This is a subject that has not been researched well at all, and I would be extremely hesitant to make any pronouncements on the beneficial or deleterious effects of decanting, whether this is to oxygenate or get rid of bottle stink. As the above thread amply show, we have all had good AND bad experiences with decanting.

Having said that, it is a well-known phenomenon that some very old bottles develop significant bottle stink. This is most likely due to the wine having consumed all available oxygen in the bottle and having started an anaerobic (or reductive) development. The volatile compunds that result are in the sulphorous spectrum, i.e. from burnt rubber towards ancient sewers and skunks. In order to enjoy such a wine the bottle stink needs to dissipate (the compunds are highly volatile) and there are probably few - if any - methods that do that better than decanting. You could just pour the wine and let it stand in the glass, but for many this is probably psychologically less acceptable (=you want to drink the wine once poured).

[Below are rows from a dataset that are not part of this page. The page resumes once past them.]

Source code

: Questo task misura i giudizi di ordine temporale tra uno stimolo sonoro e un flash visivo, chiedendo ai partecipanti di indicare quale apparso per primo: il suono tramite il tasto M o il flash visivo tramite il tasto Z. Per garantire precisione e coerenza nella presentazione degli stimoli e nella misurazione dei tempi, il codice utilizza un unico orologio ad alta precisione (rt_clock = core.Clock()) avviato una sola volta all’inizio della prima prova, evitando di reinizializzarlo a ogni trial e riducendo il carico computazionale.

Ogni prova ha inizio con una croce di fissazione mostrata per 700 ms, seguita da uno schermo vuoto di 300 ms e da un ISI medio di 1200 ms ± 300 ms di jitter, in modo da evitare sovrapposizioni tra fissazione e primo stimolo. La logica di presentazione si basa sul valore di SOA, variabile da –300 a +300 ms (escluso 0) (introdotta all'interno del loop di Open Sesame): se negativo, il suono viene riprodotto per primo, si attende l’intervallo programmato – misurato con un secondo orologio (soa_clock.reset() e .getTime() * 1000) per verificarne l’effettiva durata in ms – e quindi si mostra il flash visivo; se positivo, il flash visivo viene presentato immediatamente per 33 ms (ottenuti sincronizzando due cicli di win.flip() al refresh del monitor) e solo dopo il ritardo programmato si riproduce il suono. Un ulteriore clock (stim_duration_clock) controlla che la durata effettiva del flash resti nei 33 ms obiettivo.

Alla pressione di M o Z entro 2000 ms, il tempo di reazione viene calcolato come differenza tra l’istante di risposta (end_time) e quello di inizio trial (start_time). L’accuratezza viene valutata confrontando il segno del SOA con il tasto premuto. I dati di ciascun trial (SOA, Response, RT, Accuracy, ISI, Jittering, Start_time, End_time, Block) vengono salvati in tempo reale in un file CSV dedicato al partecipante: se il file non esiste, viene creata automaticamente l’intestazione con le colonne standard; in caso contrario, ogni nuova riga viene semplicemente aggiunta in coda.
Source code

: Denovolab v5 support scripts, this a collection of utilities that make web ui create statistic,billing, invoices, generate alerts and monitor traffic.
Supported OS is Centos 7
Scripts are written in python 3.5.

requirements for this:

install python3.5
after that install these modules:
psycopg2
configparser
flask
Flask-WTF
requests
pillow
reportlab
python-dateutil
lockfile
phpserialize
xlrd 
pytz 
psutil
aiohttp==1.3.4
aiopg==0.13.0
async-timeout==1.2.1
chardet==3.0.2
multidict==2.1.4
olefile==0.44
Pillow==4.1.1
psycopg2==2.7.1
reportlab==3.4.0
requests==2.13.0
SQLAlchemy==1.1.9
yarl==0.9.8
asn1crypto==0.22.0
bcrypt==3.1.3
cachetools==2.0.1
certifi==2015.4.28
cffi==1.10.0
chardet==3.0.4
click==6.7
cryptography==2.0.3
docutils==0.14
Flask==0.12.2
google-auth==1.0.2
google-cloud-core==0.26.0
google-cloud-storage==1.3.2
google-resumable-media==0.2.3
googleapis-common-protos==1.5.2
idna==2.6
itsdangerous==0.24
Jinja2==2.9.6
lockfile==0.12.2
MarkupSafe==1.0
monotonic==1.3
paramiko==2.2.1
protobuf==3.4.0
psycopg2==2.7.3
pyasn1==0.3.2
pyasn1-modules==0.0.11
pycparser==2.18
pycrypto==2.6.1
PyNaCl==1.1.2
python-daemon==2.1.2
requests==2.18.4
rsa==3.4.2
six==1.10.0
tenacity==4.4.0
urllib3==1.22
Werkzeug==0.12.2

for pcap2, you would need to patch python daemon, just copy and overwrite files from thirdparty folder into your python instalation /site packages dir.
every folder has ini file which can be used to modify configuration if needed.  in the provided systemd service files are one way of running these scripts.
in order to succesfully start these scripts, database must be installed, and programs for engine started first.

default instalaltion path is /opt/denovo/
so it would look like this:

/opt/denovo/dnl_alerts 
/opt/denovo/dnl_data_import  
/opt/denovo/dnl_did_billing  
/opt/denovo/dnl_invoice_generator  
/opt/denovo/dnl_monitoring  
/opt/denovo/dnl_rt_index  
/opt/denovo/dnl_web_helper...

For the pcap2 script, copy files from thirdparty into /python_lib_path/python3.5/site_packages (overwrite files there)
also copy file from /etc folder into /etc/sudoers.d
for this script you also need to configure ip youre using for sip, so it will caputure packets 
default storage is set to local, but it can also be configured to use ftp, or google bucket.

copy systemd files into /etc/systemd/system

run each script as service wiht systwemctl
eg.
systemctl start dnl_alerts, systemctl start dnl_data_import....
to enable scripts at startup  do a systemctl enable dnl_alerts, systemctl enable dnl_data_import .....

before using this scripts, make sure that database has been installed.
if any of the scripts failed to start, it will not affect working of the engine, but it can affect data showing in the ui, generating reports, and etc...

I would think that bottle stink is much less common in wines that have been deliberately oxidized over a long period of time, such as Colheitas. Changes due to decanting would therefore a priori be less dramatic than getting rid of bottle stink. However, I have a theory that wines that have been deliberately oxidized actually withstand later oxidization better. If true (and this is based on very unscientific sampling), then at least it won't hurt much to decant Colheitas.

Another issue, which also needs to be properly investigated scientifically, is whether different ways of making wine can have different effects on the resultant wine's ability to withstand - or even prosper from - decanting. I have a suspicion that if the wine is made very traditionally, with fermentation and long maceration on the skins and stalks, then the wine will have a higher content of anti-oxidative (or even reductive) compounds, and this would then consequently mean that the wine may in fact benefit from decanting. Sulphur is another factor, and in my experience a wine with little or no sulphur will be much more immediate and expressive straight from the bottle, and would also be more prone to oxidation, hence not in need of decanting.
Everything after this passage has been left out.